I sold my bicycle a few months ago with the expressed intent to flip the profit into a new and better bike. Then the holidays hit.

Thing 1 wanted Nicki Minaj perfume and cash. Thing 2, an American Girl doll. So Dad waited, suffering through a case of bike-seller blues.

But to start the New Year, I gave myself the gift of a new road bike, and last weekend took it for my first ride in more than three months.

I’m still sore.

It was one of those deceivingly rare, crystalline SoCal days: no clouds, plenty of sun, but warmth was elusive. And not long into my pedal-powered excursion through our Elysian Fields — getting familiar with new gears, brakes and handlebars, exposed and awkward before the world, its traffic, potholes and low-hanging limbs — I was reminded of the realness of life when one isn’t sheltered in a house, office, gym or car.

I set out through the Rancho, the aroma of hay, dust and dung thickening the air. An ominous sign.

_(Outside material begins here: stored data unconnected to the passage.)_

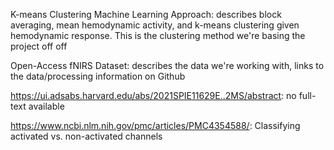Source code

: K-means Clustering Machine Learning Approach: describes block averaging, mean hemodynamic activity, and k-means clustering given hemodynamic response. This is the clustering method we're basing the project off off

Open-Access fNIRS Dataset: describes the data we're working with, links to the data/processing information on Github

https://ui.adsabs.harvard.edu/abs/2021SPIE11629E..2MS/abstract: no full-text available

https://www.ncbi.nlm.nih.gov/pmc/articles/PMC4354588/: Classifying activated vs. non-activated channels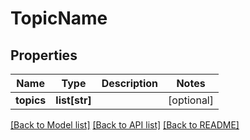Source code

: # TopicName

## Properties
Name | Type | Description | Notes
------------ | ------------- | ------------- | -------------
**topics** | **list[str]** |  | [optional] 

[[Back to Model list]](../README.md#documentation-for-models) [[Back to API list]](../README.md#documentation-for-api-endpoints) [[Back to README]](../README.md)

Past movie studios and entertainment companies, reminders of our humble suburbs’ place in the economy and culture. Past parks where children play and adults practice martial arts with samurai swords and plastic bats.

Roads narrow through neighborhoods where no two homes look alike; the specters of childhood friends come running out to greet me; places I’ve passed a thousand times, yet see the memories now for the first time.

The faster you ride, the colder the wind. Avoid shadows.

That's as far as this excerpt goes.